Perché continuare a scrivere

KODAK Digital Still Camera

Ho da poco affrontato un momento di crisi legato alla scrittura, diciamo che il mio disamore verso il mondo della cultura, troppo legato alle idiozie governative, non aiutava e non aiuta.
Però poi ho visto il mio libro La riscossa delle nerd, ho avuto conferma dell’uscita in quest’autunno del saggio sulle streghe nell’immaginario fantastico, ho trovato un editore per l’Enciclopedia del fantasy che uscirà l’anno prossimo e quindi mi sono rimessa in carreggiata, anche perché non è che al momento abbia molto altro da fare.

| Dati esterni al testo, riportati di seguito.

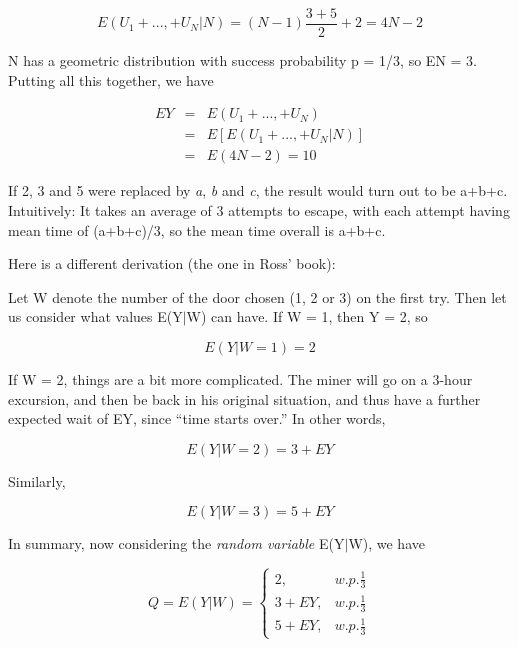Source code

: \documentclass[11pt]{article}
\begin{document}
\begin{equation}
E(U_1+...,+U_N | N) = (N-1) \frac{3+5}{2} + 2 = 4N - 2
\end{equation}

N has a geometric distribution with success probability p = 1/3, so EN =
3.  Putting all this together, we have

\begin{eqnarray}
EY &=& E(U_1+...,+U_N) \\
&=& E\left [ E(U_1+...,+U_N | N) \right ] \\
&=& E(4N - 2) = 10
\end{eqnarray}

If 2, 3 and 5 were replaced by {\it a}, {\it b} and {\it c}, the result
would turn out to be a+b+c.  Intuitively:  It takes an average of 3
attempts to escape, with each attempt having mean time of (a+b+c)/3, so
the mean time overall is a+b+c.

Here is a different derivation (the one in Ross' book):

Let W denote the number of the door chosen (1, 2 or 3) on the first try.
Then let us consider what values E(Y$|$W) can have. If W = 1, then Y =
2, so

\begin{equation}
E(Y|W=1)=2
\end{equation}

If W = 2, things are a bit more complicated. The miner will go on a
3-hour excursion, and then be back in his original situation, and thus
have a further expected wait of EY, since ``time starts over.''  In
other words,

\begin{equation}
E(Y|W=2)=3+EY
\end{equation}


Similarly, 

\begin{equation}
E(Y|W=3)=5+EY
\end{equation}

In summary, now considering the \textit{random variable} E(Y$|$W), we have

\begin{equation}
Q=E(Y|W)=\left\{ \begin{array}{rl}
2, & w.p.\frac{1}{3}\\
3+EY, & w.p.\frac{1}{3}\\
5+EY, & w.p.\frac{1}{3}
\end{array}\right. 
\end{equation}
\end{document}
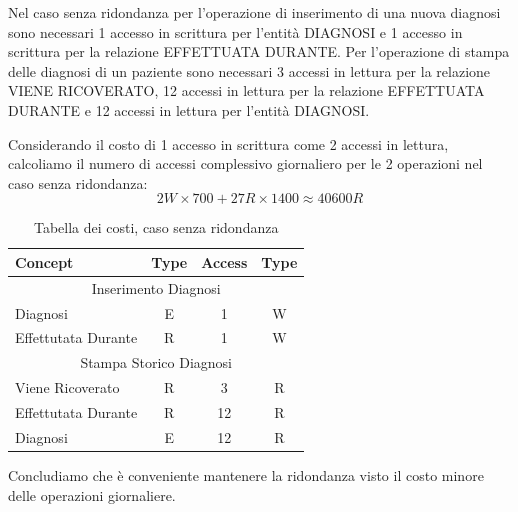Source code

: \documentclass{article}
\begin{document}
Nel caso senza ridondanza per l'operazione di inserimento di una nuova diagnosi sono necessari 1 accesso in scrittura per l'entità DIAGNOSI e 1 accesso in scrittura per la relazione EFFETTUATA DURANTE.
Per l'operazione di stampa delle diagnosi di un paziente sono necessari 3 accessi in lettura per la relazione VIENE RICOVERATO, 12 accessi in lettura per la relazione EFFETTUATA DURANTE e 12 accessi in lettura per l'entità DIAGNOSI.

Considerando il costo di 1 accesso in scrittura come 2 accessi in lettura, calcoliamo il numero di accessi complessivo giornaliero per le 2 operazioni nel caso senza ridondanza:
\begin{equation}
	2W \times 700 + 27R \times 1400 \approx	40600R
\end{equation}

\begin{table}[H]
	\label{table:4}
	\centering
	\begin{tabular}{|l|c|c|c|}
		\hline
		\textbf{Concept}    & \textbf{Type} & \textbf{Access} & \textbf{Type} \\ \hline
		\multicolumn{4}{|c|}{Inserimento Diagnosi}                            \\ \hline
		Diagnosi            & E             & 1               & W             \\ \hline
		Effettutata Durante & R             & 1               & W             \\ \hline
		\multicolumn{4}{|c|}{Stampa Storico Diagnosi}                         \\ \hline
		Viene Ricoverato    & R             & 3               & R             \\ \hline
		Effettutata Durante & R             & 12              & R             \\ \hline
		Diagnosi            & E             & 12              & R             \\ \hline
	\end{tabular}
	\caption{Tabella dei costi, caso senza ridondanza}
\end{table}

Concludiamo che è conveniente mantenere la ridondanza visto il costo minore delle operazioni giornaliere.
\end{document}

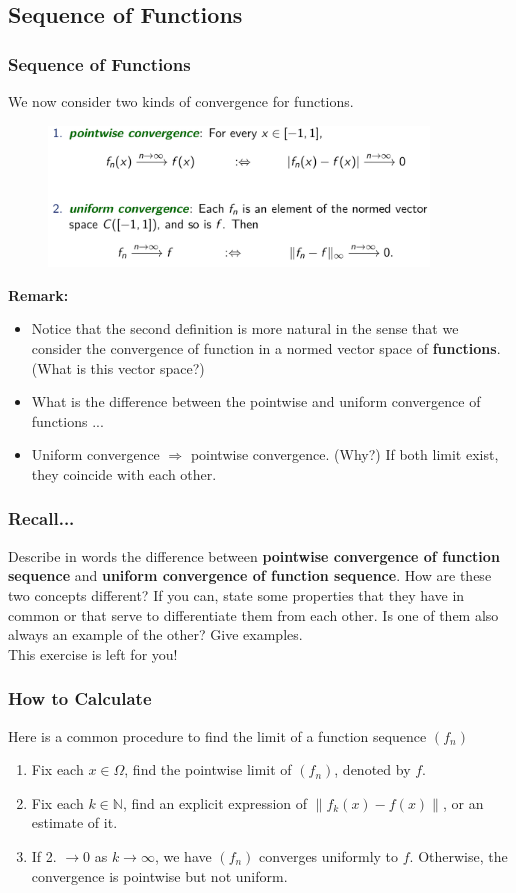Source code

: \documentclass[10pt, t]{beamer}
\newcommand{\N}{\mathbb{N}}
\newcommand{\nullspace}{~\\[15pt]}
\begin{document}
\subsection{Sequence of Functions}
\begin{frame}
    \frametitle{Sequence of Functions}
    We now consider two kinds of convergence for functions.
    \begin{figure}[H]
        \centering
        \includegraphics[width=0.9\textwidth]{2020-11-11-12-40-26.png}
    \end{figure}
    \textbf{Remark:}
    \begin{itemize}
        \item 
        Notice that the second definition is more natural in the sense that we consider the convergence of function in a normed vector space of \textbf{functions}. (What is this vector space?)
        \item  What is the difference between the pointwise and uniform convergence of functions ... 
        \item Uniform convergence $\Rightarrow$ pointwise convergence. (Why?) If both limit exist, they coincide with each other.
    \end{itemize} 
\end{frame}

\begin{frame}
    \frametitle{Recall...}

    Describe in words the difference between \textbf{pointwise convergence of function sequence} and \textbf{uniform convergence of function sequence}. How are these two concepts different? If you can, state some properties that they have in common or that serve to differentiate them from each other. Is one of them also always an example of the other? Give examples.
    \nullspace
    This exercise is left for you!
\end{frame}

\begin{frame}
    \frametitle{How to Calculate}

    Here is a common procedure to find the limit of a function sequence $(f_n)$
    \begin{enumerate}
        \item Fix each $x\in\Omega$, find the pointwise limit of $(f_n)$, denoted by $f$.
        \item Fix each $k\in \N$, find an explicit expression of $\|f_k(x)-f(x)\|$, or an estimate of it.
        \item If 2. $\to 0$ as $k\to \infty$, we have $(f_n)$ converges uniformly to $f$. Otherwise, the convergence is pointwise but not uniform.
    \end{enumerate}

\end{frame}
\end{document}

Tutti i miei altri progetti, la libreria sul fantastico, la casa editrice in tema, le consulenze editoriali, l’attività da personal organizer, l’organizzazione di eventi, sono fermi e non so se torneranno, continuo a fare la cat sitter e poco altro. Inoltre, non è nemmeno detto che voglia tornare a fare queste cose, si cambia.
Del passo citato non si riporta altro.